● **Excerpted records**
*** Block opens ***

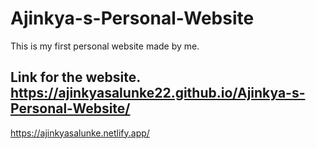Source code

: # Ajinkya-s-Personal-Website
This is my first personal website made by me.

Link for the website.
https://ajinkyasalunke22.github.io/Ajinkya-s-Personal-Website/
-
https://ajinkyasalunke.netlify.app/
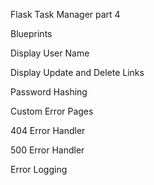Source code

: Flask Task Manager part 4

Blueprints

Display User Name

Display Update and Delete Links

Password Hashing

Custom Error Pages

404 Error Handler

500 Error Handler

Error Logging
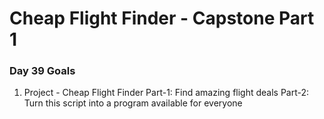 # Cheap Flight Finder - Capstone Part 1

### Day 39 Goals

1. Project - Cheap Flight Finder
   Part-1:
   Find amazing flight deals
   Part-2:
   Turn this script into a program available for everyone
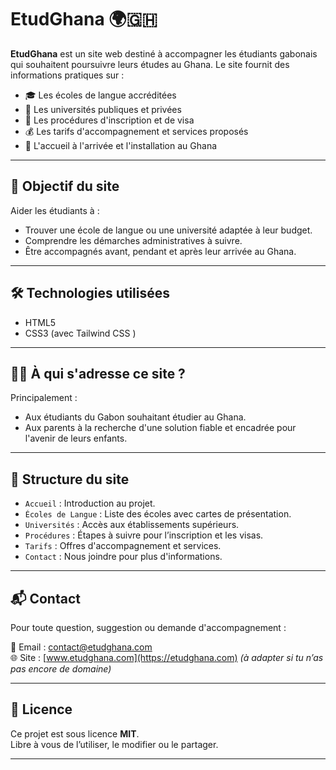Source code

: # EtudGhana 🌍🇬🇭

**EtudGhana** est un site web destiné à accompagner les étudiants gabonais qui souhaitent poursuivre leurs études au Ghana. Le site fournit des informations pratiques sur :

- 🎓 Les écoles de langue accréditées
- 🏫 Les universités publiques et privées
- 📑 Les procédures d'inscription et de visa
- 💰 Les tarifs d'accompagnement et services proposés
- 🛬 L'accueil à l'arrivée et l'installation au Ghana

---

## 🚀 Objectif du site

Aider les étudiants à :
- Trouver une école de langue ou une université adaptée à leur budget.
- Comprendre les démarches administratives à suivre.
- Être accompagnés avant, pendant et après leur arrivée au Ghana.

---

## 🛠️ Technologies utilisées

- HTML5
- CSS3 (avec Tailwind CSS )


---

## 🧑‍🎓 À qui s'adresse ce site ?

Principalement :
- Aux étudiants du Gabon souhaitant étudier au Ghana.
- Aux parents à la recherche d'une solution fiable et encadrée pour l'avenir de leurs enfants.

---

## 📁 Structure du site

- `Accueil` : Introduction au projet.
- `Écoles de Langue` : Liste des écoles avec cartes de présentation.
- `Universités` : Accès aux établissements supérieurs.
- `Procédures` : Étapes à suivre pour l’inscription et les visas.
- `Tarifs` : Offres d'accompagnement et services.
- `Contact` : Nous joindre pour plus d'informations.

---

## 📬 Contact

Pour toute question, suggestion ou demande d'accompagnement :

📧 Email : contact@etudghana.com  
🌐 Site : [www.etudghana.com](https://etudghana.com) *(à adapter si tu n’as pas encore de domaine)*

---

## 🪪 Licence

Ce projet est sous licence **MIT**.  
Libre à vous de l’utiliser, le modifier ou le partager.

---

*** Block closes ***

● **Your goal**
Whenever "Display" occurs in a line of the entries, copy that line.

● **Written response**
Display User Name
Display Update and Delete Links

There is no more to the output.